The increasing number of imported infections in March poses a challenge to suppression efforts. This increase has occurred at the same time as relaxation of some voluntary avoidance behaviours in the general community. Without a strengthening of social distancing measures, local infections are likely to continue to occur, given that the effective reproduction number is approximately 1 or slightly higher than 1. Travel measures and testing, tracing, and treating efforts are particularly important in maintaining suppression, although these measures will be increasingly difficult to implement as case numbers increase.
In addition to the identification of cases with isolation, contact tracing, and quarantine, social distancing has also likely played an important role in suppressing transmission. We found that control measures and changes in population behaviour coincided with a substantial reduction in influenza transmission in early February, 2020. This observation suggests that the same measures would also have affected COVID-19 transmission in the community, because there will be some similarities—as well as some differences—in the modes of transmission of influenza and COVID-19. The potentially higher basic reproduction number for COVID-19 indicates that it might be more difficult to control than influenza.11 Because a variety of measures were used simultaneously, we were not able to disentangle the specific effects of each one, although this may become possible in the future if some measures are strengthened or relaxed locally, or with use of cross-national or subnational comparisons of the differential application of these measures.

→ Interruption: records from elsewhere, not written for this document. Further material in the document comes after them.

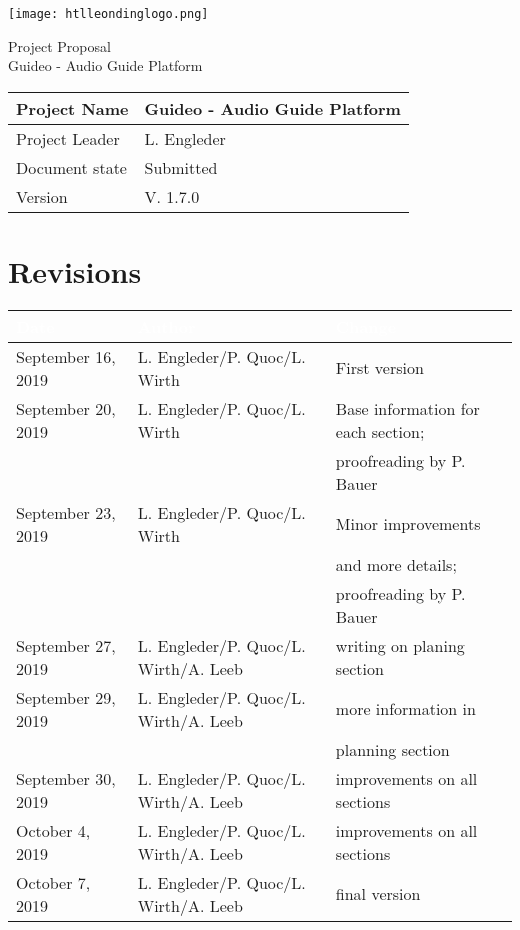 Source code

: \documentclass[12pt]{article}
\theoremstyle{definition}
\newcommand{\productname}{Guideo - Audio Guide Platform}
\newcommand{\projectleader}{L. Engleder}
\newcommand{\documentstatus}{Submitted}
\newcommand{\version}{V. 1.7.0}
\begin{document}
\begin{titlepage}
\begin{flushright}
\texttt{[image: htlleondinglogo.png]}\\
\end{flushright}
 
\vspace{10em}
 
\begin{center}
{\Huge Project Proposal} \\[3em]
{\LARGE \productname} \\[3em]
\end{center}
 
\begin{flushleft}
\begin{tabular}{|l|l|}
\hline
Project Name & \productname \\ \hline
Project Leader & \projectleader \\ \hline
Document state & \documentstatus \\ \hline
Version & \version \\ \hline
\end{tabular}
\end{flushleft}
 
\end{titlepage}
\section*{Revisions}
\begin{tabular}{|l|l|l|}
\hline
\cellcolor[gray]{0.5}\textcolor{white}{Date} & \cellcolor[gray]{0.5}\textcolor{white}{Author} & \cellcolor[gray]{0.5}\textcolor{white}{Change} \\ \hline
September 16, 2019&L. Engleder/P. Quoc/L. Wirth&First version \\ \hline
September 20, 2019&L. Engleder/P. Quoc/L. Wirth& Base information for each section; \\ && proofreading by P. Bauer \\ \hline
September 23, 2019&L. Engleder/P. Quoc/L. Wirth&Minor improvements \\ && and more details;  \\ && proofreading by P. Bauer \\ \hline
September 27, 2019&L. Engleder/P. Quoc/L. Wirth/A. Leeb&writing on planing section \\ \hline
September 29, 2019&L. Engleder/P. Quoc/L. Wirth/A. Leeb&more information in \\ && planning section \\ \hline
September 30, 2019&L. Engleder/P. Quoc/L. Wirth/A. Leeb& improvements on all sections \\ \hline
October 4, 2019&L. Engleder/P. Quoc/L. Wirth/A. Leeb&improvements on all sections\\ \hline
October 7, 2019&L. Engleder/P. Quoc/L. Wirth/A. Leeb&final version\\ \hline
\end{tabular}
\pagebreak
 
\end{document}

The estimated 44% reduction in influenza transmission in the general community in February, 2020, was much greater than the estimated 10–15% reduction in transmission associated with school closures alone during the 2009 pandemic,18 and the 16% reduction in transmission of influenza B associated with school closures during the 2017–18 winter in Hong Kong.19 We therefore estimate that the other social distancing measures and avoidance behaviours have had a substantial effect on influenza transmission in addition to the effect of school closures. However, if the basic reproduction number of COVID-19 in Hong Kong exceeds 2, (it was 2·2 in Wuhan),11 we would need more than a 44% reduction in COVID-19 transmission to completely avert a local epidemic. A reduction of this magnitude could, however, substantially flatten the peak of and area under the epidemic curve, thus reducing the risk of exceeding the capacity of the health-care system, and potentially saving many lives, especially among older adults.
The postponement of class resumption in local schools in Hong Kong after the Chinese New Year holiday is technically a class dismissal or suspension rather than a school closure, because most teachers are still required to go to school premises to plan e-learning activities and set homework. Full school closures have been implemented locally in previous years, including during the SARS epidemic in 2003,6 during the influenza pandemic in 2009,18 and to control seasonal influenza epidemics in 2008 and 2018.19, 20 Although school closures can have considerable effects on influenza transmission, their role in reducing COVID-19 transmission would depend on the susceptibility of children to infection and their infectiousness if infected. Both of these factors are major unanswered questions at present.21, 22 Despite this acknowledged uncertainty, our surveys revealed considerable local support for school closures.
Individual behaviours in the Hong Kong population have changed in response to the threat of COVID-19. People have been choosing to stay at home, and in our most recent survey, 85% of respondents reported avoiding crowded places and 99% reported wearing face masks when leaving home. Using similar surveys, face mask use during the SARS outbreak in 2003 was 79%,5 and it reached a maximum of 10% during the influenza A (H1N1) pandemic in 2009.7 These changes in behaviour indicate the level of concern among the population about this particular infection, and the extent of voluntary social distancing in addition to the distancing created by school closures. However, we did identify evidence of reductions in voluntary social distancing behaviours in our third survey in March, perhaps indicating some fatigue with these measures.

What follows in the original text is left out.